Вот и объяснение наличию кнута в нежных ручках инфернальных красавиц на графике Шульца! Оказывается, кнут и розги – инструменты необходимого насилия по отношению к окостенелым формам жизни.

Берегитесь, окостеневшие мужчины, консерваторы, республиканцы и христианские демократы! Пивопийцы, трудоголики, футбольные фанаты, патриоты своих паршивых государств, поклонники тиранов и автомобилей!

Убийство – не есть грех!

Для вас припасены не только розги и плети, но и гильотина и меч, виселица и газовая камера.

И еще немного о садизме.

В рассказе «Эдя» читаем: «…в домашней жизни Эди [юноши-инвалида с парализованными ногами], похоже, не все гладко. К сожалению, между ним и его родителями существуют весьма серьезные разногласия… происходит это обычно под вечер в теплую пору года, когда окно Эди открыто, и потому-то до нас долетают отголоски этих разногласий… мы слышим только половину диалога, а именно партию Эди, поскольку реплики его антагонистов, укрытых в дальних помещениях квартиры, до нас не доходят. Из того, что мы слышим, трудно понять, в чем винят Эдю, но по тональности его реакции можно заключить, что он задет за живое и доведен чуть ли не до крайности. Слова его резки и опрометчивы, продиктованы безмерным возмущением, однако тон, несмотря на запальчивость, жалкий и трусливый.

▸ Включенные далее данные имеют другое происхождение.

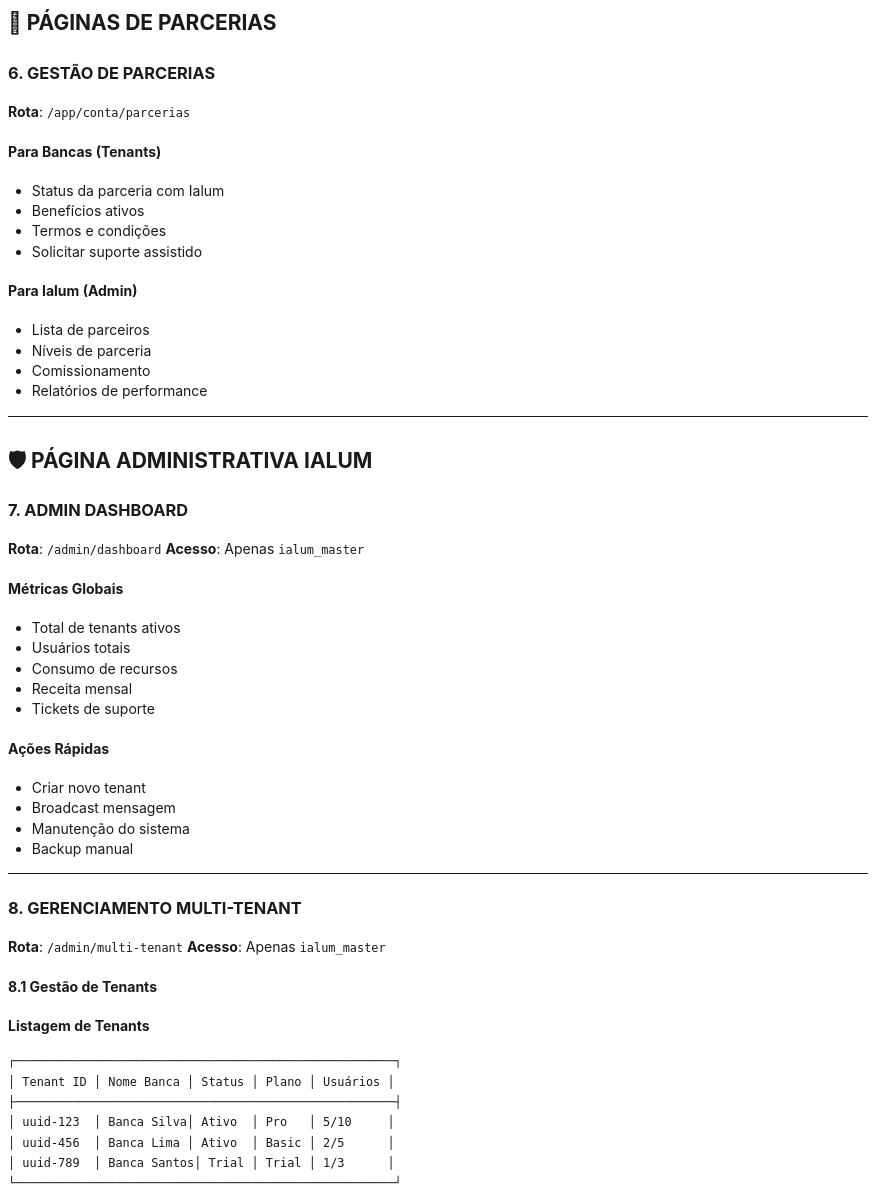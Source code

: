 
## 🤝 PÁGINAS DE PARCERIAS

### **6. GESTÃO DE PARCERIAS**

**Rota**: `/app/conta/parcerias`

#### **Para Bancas (Tenants)**
- Status da parceria com Ialum
- Benefícios ativos
- Termos e condições
- Solicitar suporte assistido

#### **Para Ialum (Admin)**
- Lista de parceiros
- Níveis de parceria
- Comissionamento
- Relatórios de performance

---

## 🛡️ PÁGINA ADMINISTRATIVA IALUM

### **7. ADMIN DASHBOARD**

**Rota**: `/admin/dashboard`
**Acesso**: Apenas `ialum_master`

#### **Métricas Globais**
- Total de tenants ativos
- Usuários totais
- Consumo de recursos
- Receita mensal
- Tickets de suporte

#### **Ações Rápidas**
- Criar novo tenant
- Broadcast mensagem
- Manutenção do sistema
- Backup manual

---

### **8. GERENCIAMENTO MULTI-TENANT**

**Rota**: `/admin/multi-tenant`
**Acesso**: Apenas `ialum_master`

#### **8.1 Gestão de Tenants**

**Listagem de Tenants**
```
┌─────────────────────────────────────────────────────┐
│ Tenant ID │ Nome Banca │ Status │ Plano │ Usuários │
├─────────────────────────────────────────────────────┤
│ uuid-123  │ Banca Silva│ Ativo  │ Pro   │ 5/10     │
│ uuid-456  │ Banca Lima │ Ativo  │ Basic │ 2/5      │
│ uuid-789  │ Banca Santos│ Trial │ Trial │ 1/3      │
└─────────────────────────────────────────────────────┘
```
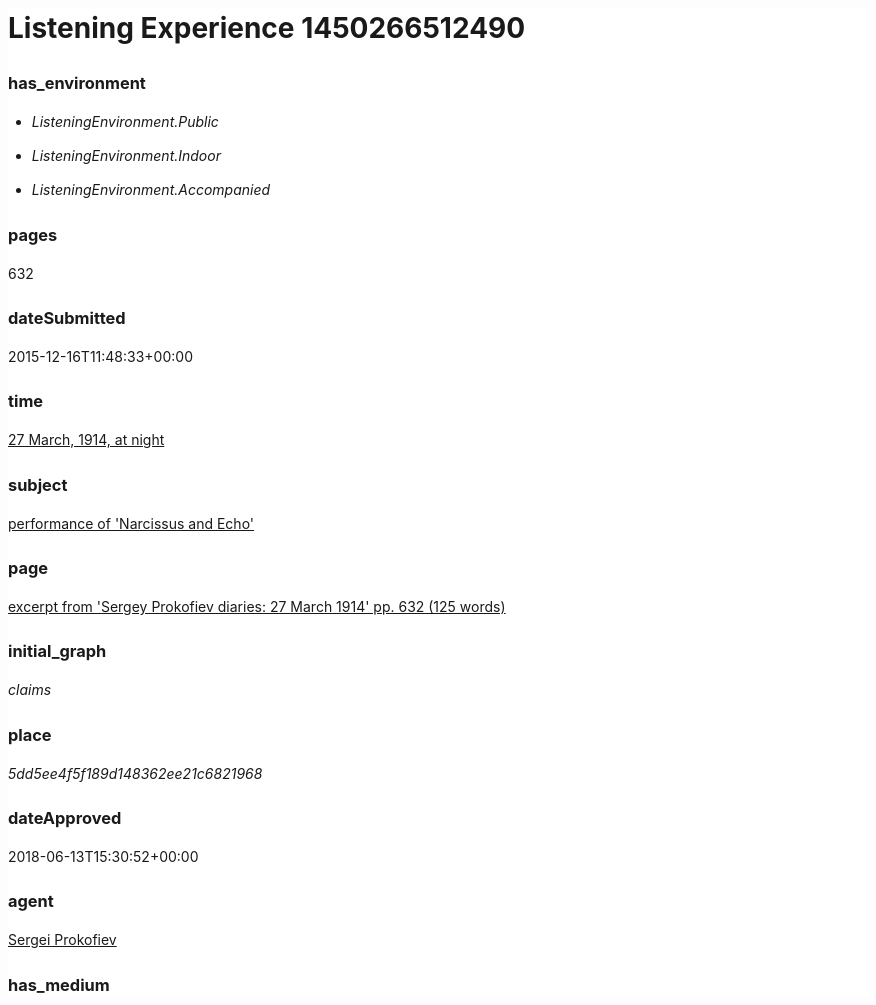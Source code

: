 # Listening Experience 1450266512490

### has_environment

 - *ListeningEnvironment.Public*

 - *ListeningEnvironment.Indoor*

 - *ListeningEnvironment.Accompanied*

### pages


632

### dateSubmitted


2015-12-16T11:48:33+00:00

### time


[27 March, 1914, at night](#27-March-1914-at-night)

### subject


[performance of 'Narcissus and Echo'](#performance-of-'Narcissus-and-Echo')

### page


[excerpt from 'Sergey Prokofiev diaries: 27 March 1914' pp. 632 (125 words)](#excerpt-from-'Sergey-Prokofiev-diaries-27-March-1914'-pp.-632-(125-words))

### initial_graph


*claims*

### place


*5dd5ee4f5f189d148362ee21c6821968*

### dateApproved


2018-06-13T15:30:52+00:00

### agent


[Sergei Prokofiev](#Sergei-Prokofiev)

### has_medium

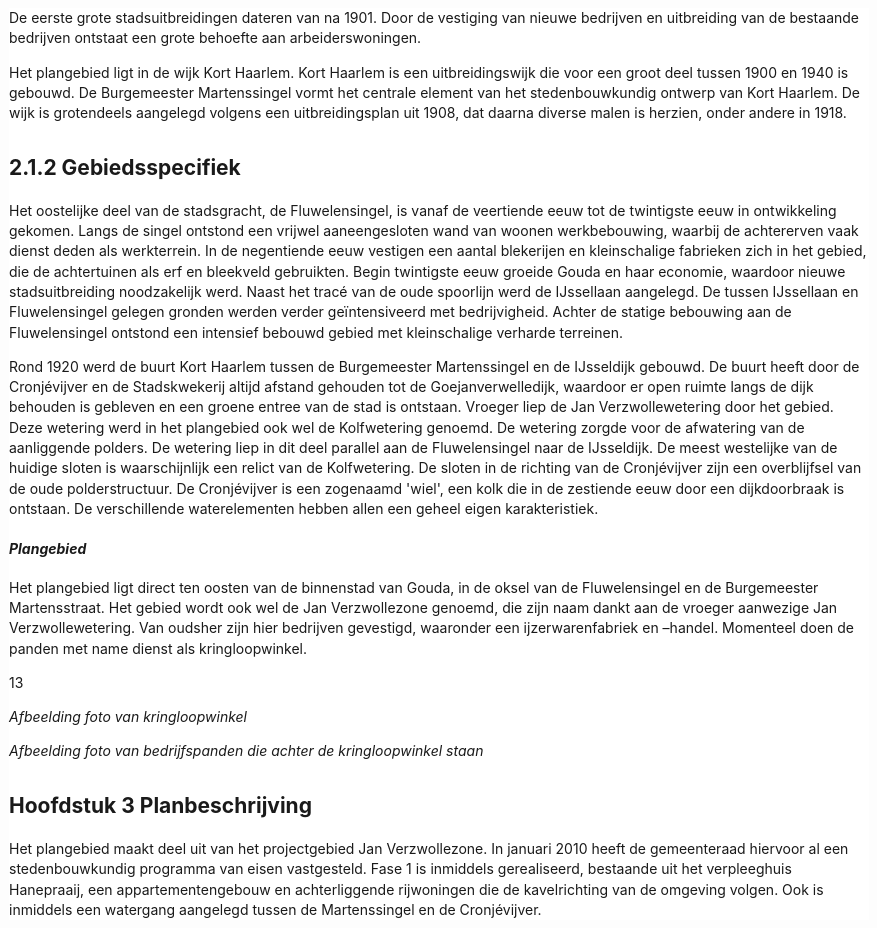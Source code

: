 De eerste grote stadsuitbreidingen dateren van na 1901. Door de vestiging van nieuwe bedrijven en uitbreiding van de bestaande bedrijven ontstaat een grote behoefte aan arbeiderswoningen.

Het plangebied ligt in de wijk Kort Haarlem. Kort Haarlem is een uitbreidingswijk die voor een groot deel tussen 1900 en 1940 is gebouwd. De Burgemeester Martenssingel vormt het centrale element van het stedenbouwkundig ontwerp van Kort Haarlem. De wijk is grotendeels aangelegd volgens een uitbreidingsplan uit 1908, dat daarna diverse malen is herzien, onder andere in 1918.

## **2.1.2 Gebiedsspecifiek**

Het oostelijke deel van de stadsgracht, de Fluwelensingel, is vanaf de veertiende eeuw tot de twintigste eeuw in ontwikkeling gekomen. Langs de singel ontstond een vrijwel aaneengesloten wand van woonen werkbebouwing, waarbij de achtererven vaak dienst deden als werkterrein. In de negentiende eeuw vestigen een aantal blekerijen en kleinschalige fabrieken zich in het gebied, die de achtertuinen als erf en bleekveld gebruikten. Begin twintigste eeuw groeide Gouda en haar economie, waardoor nieuwe stadsuitbreiding noodzakelijk werd. Naast het tracé van de oude spoorlijn werd de IJssellaan aangelegd. De tussen IJssellaan en Fluwelensingel gelegen gronden werden verder geïntensiveerd met bedrijvigheid. Achter de statige bebouwing aan de Fluwelensingel ontstond een intensief bebouwd gebied met kleinschalige verharde terreinen.

Rond 1920 werd de buurt Kort Haarlem tussen de Burgemeester Martenssingel en de IJsseldijk gebouwd. De buurt heeft door de Cronjévijver en de Stadskwekerij altijd afstand gehouden tot de Goejanverwelledijk, waardoor er open ruimte langs de dijk behouden is gebleven en een groene entree van de stad is ontstaan. Vroeger liep de Jan Verzwollewetering door het gebied. Deze wetering werd in het plangebied ook wel de Kolfwetering genoemd. De wetering zorgde voor de afwatering van de aanliggende polders. De wetering liep in dit deel parallel aan de Fluwelensingel naar de IJsseldijk. De meest westelijke van de huidige sloten is waarschijnlijk een relict van de Kolfwetering. De sloten in de richting van de Cronjévijver zijn een overblijfsel van de oude polderstructuur. De Cronjévijver is een zogenaamd 'wiel', een kolk die in de zestiende eeuw door een dijkdoorbraak is ontstaan. De verschillende waterelementen hebben allen een geheel eigen karakteristiek.

#### *Plangebied*

Het plangebied ligt direct ten oosten van de binnenstad van Gouda, in de oksel van de Fluwelensingel en de Burgemeester Martensstraat. Het gebied wordt ook wel de Jan Verzwollezone genoemd, die zijn naam dankt aan de vroeger aanwezige Jan Verzwollewetering. Van oudsher zijn hier bedrijven gevestigd, waaronder een ijzerwarenfabriek en –handel. Momenteel doen de panden met name dienst als kringloopwinkel.

13

*Afbeelding foto van kringloopwinkel*

*Afbeelding foto van bedrijfspanden die achter de kringloopwinkel staan*

## <span id="page-13-0"></span>**Hoofdstuk 3 Planbeschrijving**

Het plangebied maakt deel uit van het projectgebied Jan Verzwollezone. In januari 2010 heeft de gemeenteraad hiervoor al een stedenbouwkundig programma van eisen vastgesteld. Fase 1 is inmiddels gerealiseerd, bestaande uit het verpleeghuis Hanepraaij, een appartementengebouw en achterliggende rijwoningen die de kavelrichting van de omgeving volgen. Ook is inmiddels een watergang aangelegd tussen de Martenssingel en de Cronjévijver.
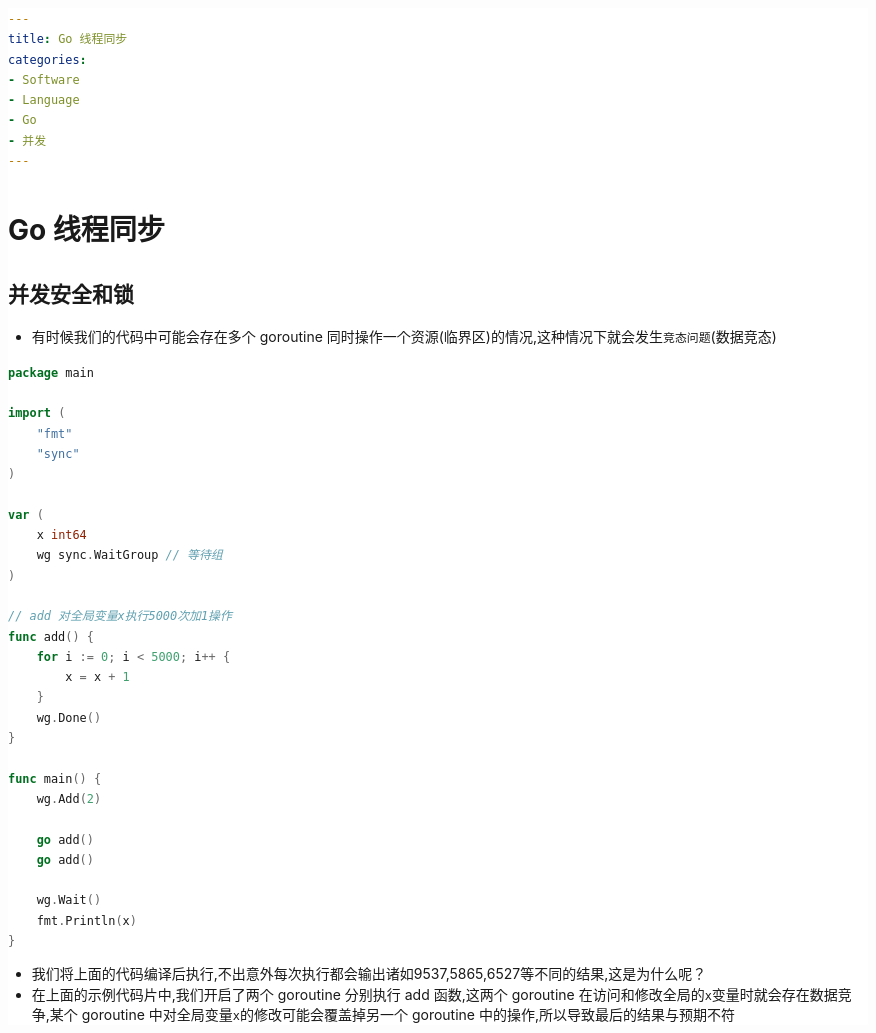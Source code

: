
 ```yaml
---
title: Go 线程同步
categories:
- Software
- Language
- Go
- 并发
---
```

# Go 线程同步

## 并发安全和锁

- 有时候我们的代码中可能会存在多个 goroutine 同时操作一个资源(临界区)的情况,这种情况下就会发生`竞态问题`(数据竞态)

```go
package main

import (
	"fmt"
	"sync"
)

var (
	x int64
	wg sync.WaitGroup // 等待组
)

// add 对全局变量x执行5000次加1操作
func add() {
	for i := 0; i < 5000; i++ {
		x = x + 1
	}
	wg.Done()
}

func main() {
	wg.Add(2)

	go add()
	go add()

	wg.Wait()
	fmt.Println(x)
}
```

- 我们将上面的代码编译后执行,不出意外每次执行都会输出诸如9537,5865,6527等不同的结果,这是为什么呢？
- 在上面的示例代码片中,我们开启了两个 goroutine 分别执行 add 函数,这两个 goroutine 在访问和修改全局的`x`变量时就会存在数据竞争,某个 goroutine 中对全局变量`x`的修改可能会覆盖掉另一个 goroutine 中的操作,所以导致最后的结果与预期不符
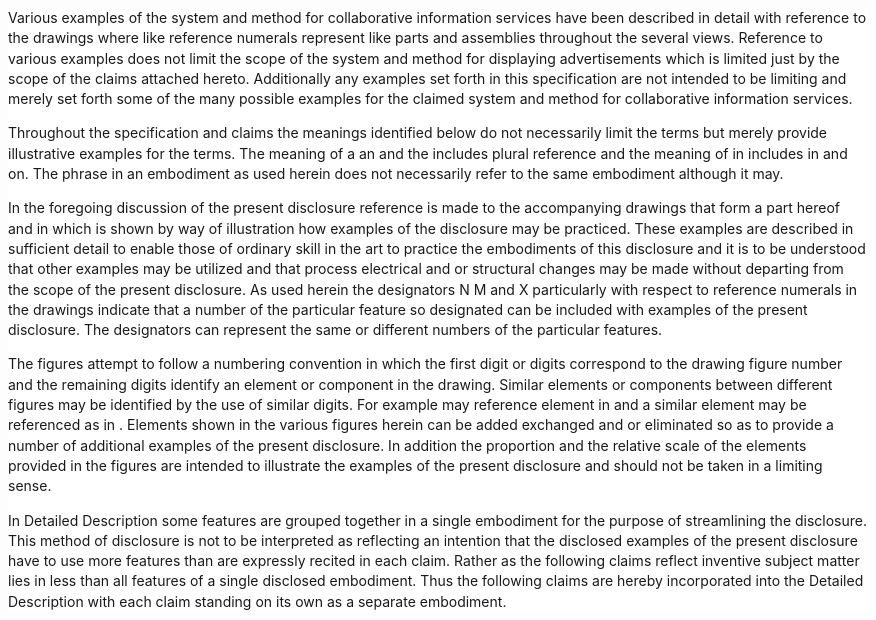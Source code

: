 Various examples of the system and method for collaborative information services have been described in detail with reference to the drawings where like reference numerals represent like parts and assemblies throughout the several views. Reference to various examples does not limit the scope of the system and method for displaying advertisements which is limited just by the scope of the claims attached hereto. Additionally any examples set forth in this specification are not intended to be limiting and merely set forth some of the many possible examples for the claimed system and method for collaborative information services.

Throughout the specification and claims the meanings identified below do not necessarily limit the terms but merely provide illustrative examples for the terms. The meaning of a an and the includes plural reference and the meaning of in includes in and on. The phrase in an embodiment as used herein does not necessarily refer to the same embodiment although it may.

In the foregoing discussion of the present disclosure reference is made to the accompanying drawings that form a part hereof and in which is shown by way of illustration how examples of the disclosure may be practiced. These examples are described in sufficient detail to enable those of ordinary skill in the art to practice the embodiments of this disclosure and it is to be understood that other examples may be utilized and that process electrical and or structural changes may be made without departing from the scope of the present disclosure. As used herein the designators N M and X particularly with respect to reference numerals in the drawings indicate that a number of the particular feature so designated can be included with examples of the present disclosure. The designators can represent the same or different numbers of the particular features.

The figures attempt to follow a numbering convention in which the first digit or digits correspond to the drawing figure number and the remaining digits identify an element or component in the drawing. Similar elements or components between different figures may be identified by the use of similar digits. For example may reference element in and a similar element may be referenced as in . Elements shown in the various figures herein can be added exchanged and or eliminated so as to provide a number of additional examples of the present disclosure. In addition the proportion and the relative scale of the elements provided in the figures are intended to illustrate the examples of the present disclosure and should not be taken in a limiting sense.

In Detailed Description some features are grouped together in a single embodiment for the purpose of streamlining the disclosure. This method of disclosure is not to be interpreted as reflecting an intention that the disclosed examples of the present disclosure have to use more features than are expressly recited in each claim. Rather as the following claims reflect inventive subject matter lies in less than all features of a single disclosed embodiment. Thus the following claims are hereby incorporated into the Detailed Description with each claim standing on its own as a separate embodiment.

– Да? – восклицает он плаксивым голосом. – И что с того?.. – Когда вчера? – Неправда! – А если и так? – Значит, папа врет!

И так продолжается довольно долго и прерывается лишь взрывами отчаяния и негодования Эди, который колотит себя по голове и в бессильной ярости рвет на себе волосы. Но иногда – и это составляет кульминацию подобных сцен, придающую им специфическую жутковатость, – происходит то, чего мы ждем, затаив дыхание. В глубине квартиры что-то как будто падает, с шумом открываются какие-то двери, с грохотом переворачивается мебель, потом раздается пронзительный визг Эди. Мы слушаем, потрясенные, полные стыда и необыкновенного удовлетворения, пробуждающегося при мысли о диком и фантастическом насилии, которое совершается над атлетически сложенным, хотя и не владеющим ногами молодым человеком».

Кто эти «мы»?

Иосиф и возможно Аделя. Поведение Адели мы обсуждать не будем, ей все прощается за ее тонкие ножки… А вот добрый сверхчувствительный мальчик Иосиф… ждет, затаив дыхание, когда из глубины квартиры соседей раздастся пронзительный визг Эди.

ВИЗГ беспомощного инвалида, истязаемого родителями.

И Иосиф слушает, полный стыда и НЕОБЫКНОВЕННОГО удовлетворения. Наслаждается диким и фантастическим насилием.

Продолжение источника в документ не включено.